Two talking heads from USA Today were discussing the possibility of a war with Syria, and the male commentator actually said, "Well, if Russia is upset with us, so what? They are not a problem."

In the 1950's and early '60's, every grammar school kid in the USA knew that confronting another nation that had nuclear bombs was a problem. It made the news the other day that Russian Naval Carriers are now headed for the area we plan on striking. And that problem school kids worried about some 60 years ago is still a problem.

At least 1500 Russian nukes are ready to go at any point in time. And about 2,600 other nukes can be prepped and launched within an additional 96 hour period. How a person an be a live TV commentator and not realize that is really mind blowing for me.

.

sendero

(28,552 posts)
238. I think that is part of the problem.
Thu Sep 5, 2013, 06:41 AM
Sep 2013

..... war has become a spectator sport for too many Americans.

War, and economic collapse, tend to be harsh taskmasters. When they do go wrong, people will be awakened from their dream world and nightmare won't be hyperbole.

I realize that this is all human nature, that the success of America has put us in this place of entitlement and complacency. It's a cycle, and we are at the precipice of the lowest point in that cycle.

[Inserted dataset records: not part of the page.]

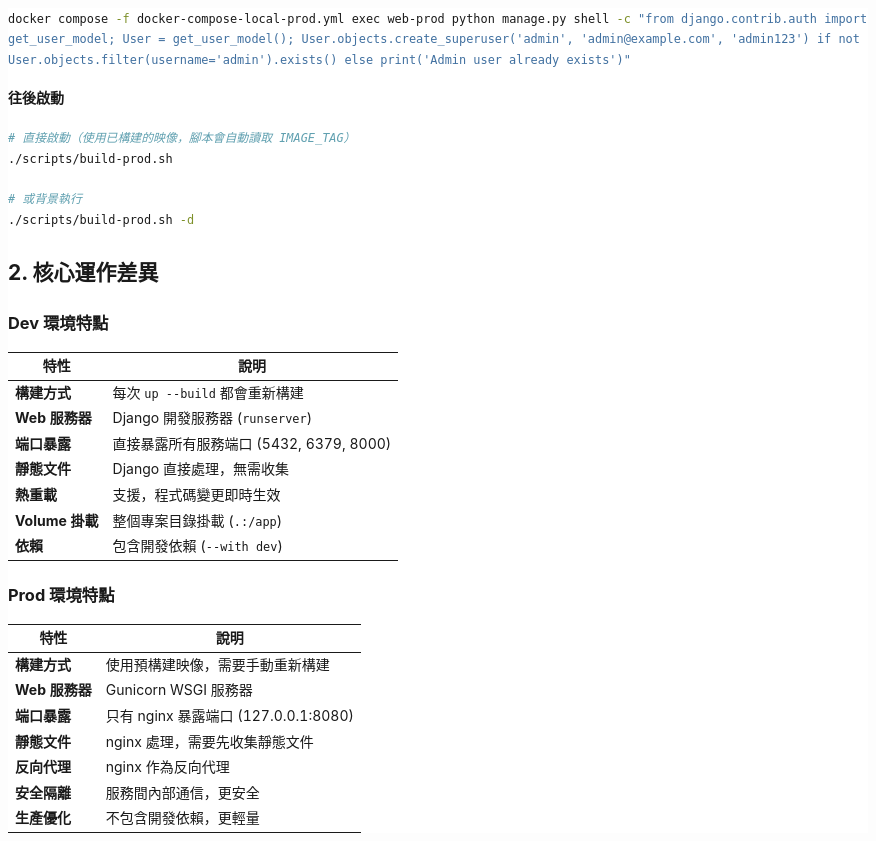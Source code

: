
 ```bash
docker compose -f docker-compose-local-prod.yml exec web-prod python manage.py shell -c "from django.contrib.auth import get_user_model; User = get_user_model(); User.objects.create_superuser('admin', 'admin@example.com', 'admin123') if not User.objects.filter(username='admin').exists() else print('Admin user already exists')"
```

#### 往後啟動
```bash
# 直接啟動（使用已構建的映像，腳本會自動讀取 IMAGE_TAG）
./scripts/build-prod.sh

# 或背景執行
./scripts/build-prod.sh -d
```

## 2. 核心運作差異

### Dev 環境特點

| 特性 | 說明 |
|------|------|
| **構建方式** | 每次 `up --build` 都會重新構建 |
| **Web 服務器** | Django 開發服務器 (`runserver`) |
| **端口暴露** | 直接暴露所有服務端口 (5432, 6379, 8000) |
| **靜態文件** | Django 直接處理，無需收集 |
| **熱重載** | 支援，程式碼變更即時生效 |
| **Volume 掛載** | 整個專案目錄掛載 (`.:/app`) |
| **依賴** | 包含開發依賴 (`--with dev`) |

### Prod 環境特點

| 特性 | 說明 |
|------|------|
| **構建方式** | 使用預構建映像，需要手動重新構建 |
| **Web 服務器** | Gunicorn WSGI 服務器 |
| **端口暴露** | 只有 nginx 暴露端口 (127.0.0.1:8080) |
| **靜態文件** | nginx 處理，需要先收集靜態文件 |
| **反向代理** | nginx 作為反向代理 |
| **安全隔離** | 服務間內部通信，更安全 |
| **生產優化** | 不包含開發依賴，更輕量 |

I guess I could stomach all this a bit better if our "leaders" and the "media" would just tell the truth once in a while. If we strike Syria, which I'm betting we do one way or another, it has nothing whatsofuckingever to do with chemical weapons.

QC

(26,371 posts)
199. Maybe those people are still opposed to the same policies and actions
Wed Sep 4, 2013, 07:43 PM
Sep 2013

that they opposed from 2001 until 2009.

In fact, that opposition is what brought many of us to DU, where we are now being told that unless we support the GOP policies that we have long opposed, we're not really Democrats.

Skip Intro

(19,768 posts)
236. Becasue opposition to Obama = psychiatric issues?
Thu Sep 5, 2013, 01:44 AM
Sep 2013

Wow.

Re-read your post.

Seems like you are saying something is wrong with people who oppose some Obama policies.

Something is wrong with critics. They're not thinking straight. Is that it?